Después de la Guerra Fría, que terminó con la caída del Muro de Berlín en 1989, los desastres ocurridos en los Balcanes nos dejaron a todos atónitos.
En el corazón de Europa, en medio de la civilización, personas, incluidos niños, fueron violadas, las masacres no pudieron ser detenidas y se produjo un genocidio.
Después del famoso y querido entrenador del Fenerbahçe, Veselinović, aprendimos también en este período el nombre del odiado carnicero serbio Milošević.
Luego, el nombre de Alija Izetbegović, quien intentó proteger a su país y a sus ciudadanos, quedó grabado en nuestra memoria.
Mientras las muertes aumentaban la preocupación en todo el mundo, con la intervención de Clinton, los que quedaron salvaron sus vidas y su honor.
Croacia, Montenegro, Serbia, Eslovenia, Bosnia-Herzegovina y Macedonia.
Yugoslavia se dividió en pedazos.
La primera etapa se había completado.
El siguiente paso eran las tierras de Anatolia y su gente, a lo que los extranjeros llaman “Little Asia” (Pequeña Asia).

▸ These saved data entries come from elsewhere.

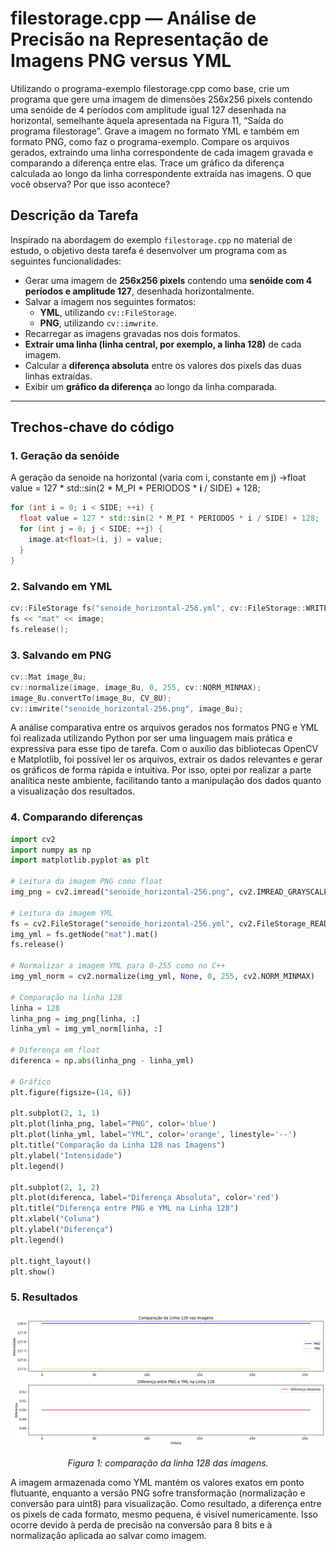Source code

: # filestorage.cpp — Análise de Precisão na Representação de Imagens PNG versus YML

Utilizando o programa-exemplo filestorage.cpp como base, crie um programa que gere uma imagem de dimensões 256x256 pixels contendo uma senóide de 4 períodos com amplitude igual 127 desenhada na horizontal, semelhante àquela apresentada na Figura 11, “Saída do programa filestorage”. Grave a imagem no formato YML e também em formato PNG, como faz o programa-exemplo. Compare os arquivos gerados, extraindo uma linha correspondente de cada imagem gravada e comparando a diferença entre elas. Trace um gráfico da diferença calculada ao longo da linha correspondente extraída nas imagens. O que você observa? Por que isso acontece?

## Descrição da Tarefa

Inspirado na abordagem do exemplo `filestorage.cpp` no material de estudo, o objetivo desta tarefa é desenvolver um programa com as seguintes funcionalidades:

- Gerar uma imagem de **256x256 pixels** contendo uma **senóide com 4 períodos e amplitude 127**, desenhada horizontalmente.
- Salvar a imagem nos seguintes formatos:
  - **YML**, utilizando `cv::FileStorage`.
  - **PNG**, utilizando `cv::imwrite`.
- Recarregar as imagens gravadas nos dois formatos.
- **Extrair uma linha (linha central, por exemplo, a linha 128)** de cada imagem.
- Calcular a **diferença absoluta** entre os valores dos pixels das duas linhas extraídas.
- Exibir um **gráfico da diferença** ao longo da linha comparada.

---

## Trechos-chave do código

### 1. Geração da senóide
A geração da senoide na horizontal (varia com i, constante em j) ->float value = 127 * std::sin(2 * M_PI * PERIODOS * **i** / SIDE) + 128;

```cpp
for (int i = 0; i < SIDE; ++i) {
  float value = 127 * std::sin(2 * M_PI * PERIODOS * i / SIDE) + 128;
  for (int j = 0; j < SIDE; ++j) {
    image.at<float>(i, j) = value;
  }
}

```
### 2. Salvando em YML
```cpp
cv::FileStorage fs("senoide_horizontal-256.yml", cv::FileStorage::WRITE);
fs << "mat" << image;
fs.release();
```

### 3. Salvando em PNG
```cpp
cv::Mat image_8u;
cv::normalize(image, image_8u, 0, 255, cv::NORM_MINMAX);
image_8u.convertTo(image_8u, CV_8U);
cv::imwrite("senoide_horizontal-256.png", image_8u);
```

A análise comparativa entre os arquivos gerados nos formatos PNG e YML foi realizada utilizando Python por ser uma linguagem mais prática e expressiva para esse tipo de tarefa. Com o auxílio das bibliotecas OpenCV e Matplotlib, foi possível ler os arquivos, extrair os dados relevantes e gerar os gráficos de forma rápida e intuitiva. Por isso, optei por realizar a parte analítica neste ambiente, facilitando tanto a manipulação dos dados quanto a visualização dos resultados.

### 4. Comparando diferenças

```python
import cv2
import numpy as np
import matplotlib.pyplot as plt

# Leitura da imagem PNG como float
img_png = cv2.imread("senoide_horizontal-256.png", cv2.IMREAD_GRAYSCALE).astype(np.float32)

# Leitura da imagem YML
fs = cv2.FileStorage("senoide_horizontal-256.yml", cv2.FileStorage_READ)
img_yml = fs.getNode("mat").mat()
fs.release()

# Normalizar a imagem YML para 0-255 como no C++
img_yml_norm = cv2.normalize(img_yml, None, 0, 255, cv2.NORM_MINMAX)

# Comparação na linha 128
linha = 128
linha_png = img_png[linha, :]
linha_yml = img_yml_norm[linha, :]

# Diferença em float
diferenca = np.abs(linha_png - linha_yml)

# Gráfico
plt.figure(figsize=(14, 6))

plt.subplot(2, 1, 1)
plt.plot(linha_png, label="PNG", color='blue')
plt.plot(linha_yml, label="YML", color='orange', linestyle='--')
plt.title("Comparação da Linha 128 nas Imagens")
plt.ylabel("Intensidade")
plt.legend()

plt.subplot(2, 1, 2)
plt.plot(diferenca, label="Diferença Absoluta", color='red')
plt.title("Diferença entre PNG e YML na Linha 128")
plt.xlabel("Coluna")
plt.ylabel("Diferença")
plt.legend()

plt.tight_layout()
plt.show()
```
### 5. Resultados
<p align="center">
  <img src="comparação.png" width="800"/>
</p>

<p align="center"><i>Figura 1: comparação da linha 128 das imagens.</i></p>

A imagem armazenada como YML mantém os valores exatos em ponto flutuante, enquanto a versão PNG sofre transformação (normalização e conversão para uint8) para visualização. Como resultado, a diferença entre os pixels de cada formato, mesmo pequena, é visível numericamente. Isso ocorre devido à perda de precisão na conversão para 8 bits e à normalização aplicada ao salvar como imagem.
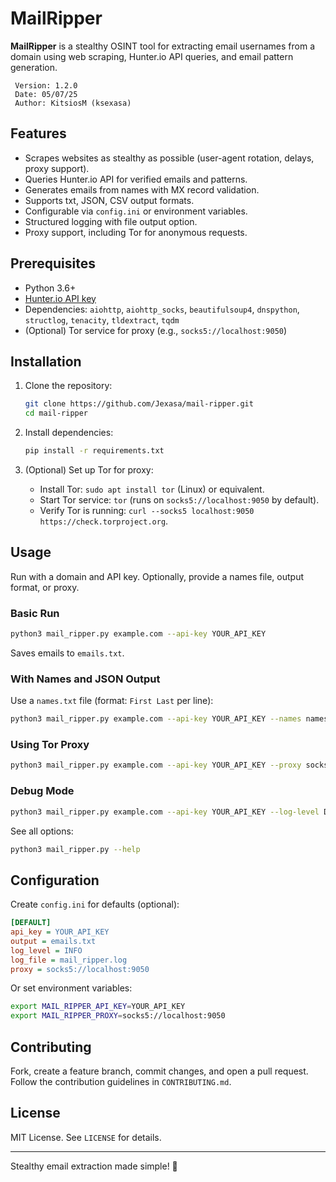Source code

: # MailRipper

**MailRipper** is a stealthy OSINT tool for extracting email usernames from a domain using web scraping, Hunter.io API queries, and email pattern generation.

``` 
 Version: 1.2.0
 Date: 05/07/25
 Author: KitsiosM (ksexasa)
```

## Features

- Scrapes websites as stealthy as possible (user-agent rotation, delays, proxy support).
- Queries Hunter.io API for verified emails and patterns.
- Generates emails from names with MX record validation.
- Supports txt, JSON, CSV output formats.
- Configurable via `config.ini` or environment variables.
- Structured logging with file output option.
- Proxy support, including Tor for anonymous requests.

## Prerequisites

- Python 3.6+
- [Hunter.io API key](https://hunter.io/api)
- Dependencies: `aiohttp`, `aiohttp_socks`, `beautifulsoup4`, `dnspython`, `structlog`, `tenacity`, `tldextract`, `tqdm`
- (Optional) Tor service for proxy (e.g., `socks5://localhost:9050`)

## Installation

1. Clone the repository:
   ```bash
   git clone https://github.com/Jexasa/mail-ripper.git
   cd mail-ripper
   ```

2. Install dependencies:
   ```bash
   pip install -r requirements.txt
   ```

3. (Optional) Set up Tor for proxy:
   - Install Tor: `sudo apt install tor` (Linux) or equivalent.
   - Start Tor service: `tor` (runs on `socks5://localhost:9050` by default).
   - Verify Tor is running: `curl --socks5 localhost:9050 https://check.torproject.org`.

## Usage

Run with a domain and API key. Optionally, provide a names file, output format, or proxy.

### Basic Run
```bash
python3 mail_ripper.py example.com --api-key YOUR_API_KEY
```
Saves emails to `emails.txt`.

### With Names and JSON Output
Use a `names.txt` file (format: `First Last` per line):
```bash
python3 mail_ripper.py example.com --api-key YOUR_API_KEY --names names.txt --format json --output results.json
```

### Using Tor Proxy
```bash
python3 mail_ripper.py example.com --api-key YOUR_API_KEY --proxy socks5://localhost:9050
```

### Debug Mode
```bash
python3 mail_ripper.py example.com --api-key YOUR_API_KEY --log-level DEBUG --log-file mail_ripper.log
```

See all options:
```bash
python3 mail_ripper.py --help
```

## Configuration

Create `config.ini` for defaults (optional):
```ini
[DEFAULT]
api_key = YOUR_API_KEY
output = emails.txt
log_level = INFO
log_file = mail_ripper.log
proxy = socks5://localhost:9050
```

Or set environment variables:
```bash
export MAIL_RIPPER_API_KEY=YOUR_API_KEY
export MAIL_RIPPER_PROXY=socks5://localhost:9050
```

## Contributing

Fork, create a feature branch, commit changes, and open a pull request. Follow the contribution guidelines in `CONTRIBUTING.md`.

## License

MIT License. See `LICENSE` for details.

---

Stealthy email extraction made simple! 🚀
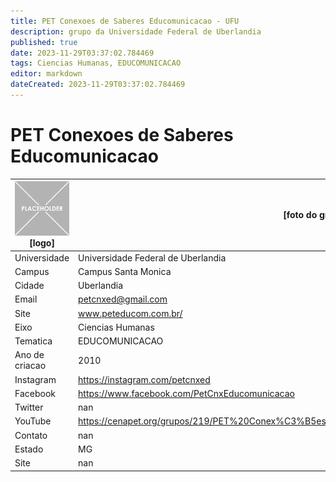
 ```yaml
---
title: PET Conexoes de Saberes Educomunicacao - UFU
description: grupo da Universidade Federal de Uberlandia
published: true
date: 2023-11-29T03:37:02.784469
tags: Ciencias Humanas, EDUCOMUNICACAO
editor: markdown
dateCreated: 2023-11-29T03:37:02.784469
---
```


# PET Conexoes de Saberes Educomunicacao


| ![placeholder.png](/placeholder.png) [logo] | [foto do grupo] UFU         |
| ------------------------------------------- | ------------------------------------------------- |
| Universidade                                | Universidade Federal de Uberlandia      |
| Campus                                      | Campus Santa Monica            |
| Cidade                                      | Uberlandia             |
| Email                                       | petcnxed@gmail.com             |
| Site                                        | www.peteducom.com.br/              |
| Eixo                                        | Ciencias Humanas              |
| Tematica                                    | EDUCOMUNICACAO          |
| Ano de criacao                              | 2010        |
| Instagram                                   | https://instagram.com/petcnxed         |
| Facebook                                    | https://www.facebook.com/PetCnxEducomunicacao          |
| Twitter                                     | nan           |
| YouTube                                     | https://cenapet.org/grupos/219/PET%20Conex%C3%B5es%20de%20Saberes%20Educomunica%C3%A7%C3%A3o           |
| Contato                                     | nan         |
| Estado                                      |  MG            |
| Site                                        | nan |
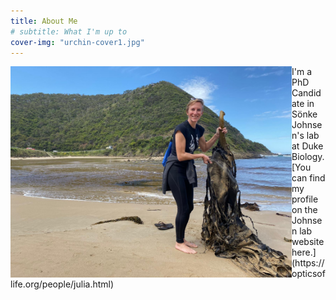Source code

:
 ```yaml
---
title: About Me
# subtitle: What I'm up to
cover-img: "urchin-cover1.jpg"
---
```


<img align="left" width="450" src="/australia_kelp.JPG">

<p>I'm a PhD Candidate in Sönke Johnsen's lab at Duke Biology.
[You can find my profile on the Johnsen lab website here.](https://opticsoflife.org/people/julia.html)

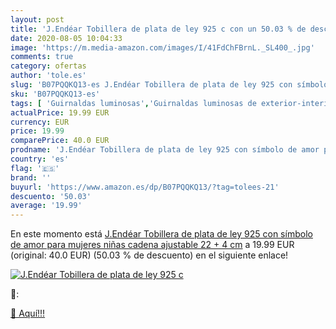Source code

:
 ```yaml
---
layout: post
title: 'J.Endéar Tobillera de plata de ley 925 c con un 50.03 % de descuento'
date: 2020-08-05 10:04:33
image: 'https://m.media-amazon.com/images/I/41FdChFBrnL._SL400_.jpg'
comments: true
category: ofertas
author: 'tole.es'
slug: 'B07PQQKQ13-es J.Endéar Tobillera de plata de ley 925 con símbolo de amor...'
sku: 'B07PQQKQ13-es'
tags: [ 'Guirnaldas luminosas','Guirnaldas luminosas de exterior-interior','Guirnaldas luminosas de interior','Iluminación','de','ley','plata', ]
actualPrice: 19.99 EUR
currency: EUR
price: 19.99
comparePrice: 40.0 EUR
prodname: 'J.Endéar Tobillera de plata de ley 925 con símbolo de amor para mujeres niñas  cadena ajustable 22 + 4 cm'
country: 'es'
flag: '🇪🇸'
brand: ''
buyurl: 'https://www.amazon.es/dp/B07PQQKQ13/?tag=tolees-21'
descuento: '50.03'
average: '19.99'
---
```


En este momento está [J.Endéar Tobillera de plata de ley 925 con símbolo de amor para mujeres niñas  cadena ajustable 22 + 4 cm](https://www.amazon.es/dp/B07PQQKQ13/?tag=tolees-21) a 19.99 EUR (original: 40.0 EUR) (50.03 %  de descuento) en el siguiente enlace!

[![J.Endéar Tobillera de plata de ley 925 c](https://m.media-amazon.com/images/I/41FdChFBrnL._SL400_.jpg)](https://www.amazon.es/dp/B07PQQKQ13/?tag=tolees-21)

🔎:


[🛒 Aquí!!!](https://www.amazon.es/dp/B07PQQKQ13/?tag=tolees-21)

En realidad, la segunda etapa ya había comenzado primero con ASALA y luego con el PKK.
Sin embargo, surgió un problema de expropiación.
No había “CONSENTIMIENTO”.
Intentaron crear líneas de falla artificiales, como “kurdo-turco, aleví-suní, derechista-izquierdista”, que ellos llaman líneas de falla, pero que para nosotros no son más que simples diferencias culturales.
Sin embargo, para la gente de Anatolia, “quién organizará el horon” o “quién encabezará el halay” era un motivo de pelea más serio.
Para profundizar las líneas de falla, no utilizaron a George, María, Alex o Johan, sino a nuestros propios intelectuales académicos locales, como Mehmet, Hasan, Ahmet, Nur, Ayşe, a quienes reclutaron con pequeñas propinas.
Estos académicos encontraron constantemente espacio en los medios de comunicación principales.
Cada noche, como loros, leían traducciones de artículos importados en los que no creían, pero que les habían puesto en las manos.
Como ellos mismos no creían en este trabajo de sicarios que hacían a cambio de propinas, tampoco pudieron convencer a la población.
Cuando no se logró el éxito deseado en los medios visuales, fundaron una editorial.
Al tambor, le añadieron una baqueta.
Tanto escribían como publicaban.
El único criterio era que fueran temas “separatistas”.
“No, tú eres esto, no, tú eres aquello, viniste de aquí, te fuiste de allá”
“Tu cabello es de este color, tus ojos son de aquel color”!!!!!!!
Los oportunistas que no pudieron convencer a la inteligente gente de Anatolia en la calle a través de la televisión, intentaron convencer al grupo de letrados con los medios escritos.
Y no es que no tuvieran éxito en parte.
Este equipo, que marginaba y consideraba anticuados el patriotismo, la conciencia nacional y los valores republicanos, intentó encender la primera mecha de la disolución priorizando la globalización.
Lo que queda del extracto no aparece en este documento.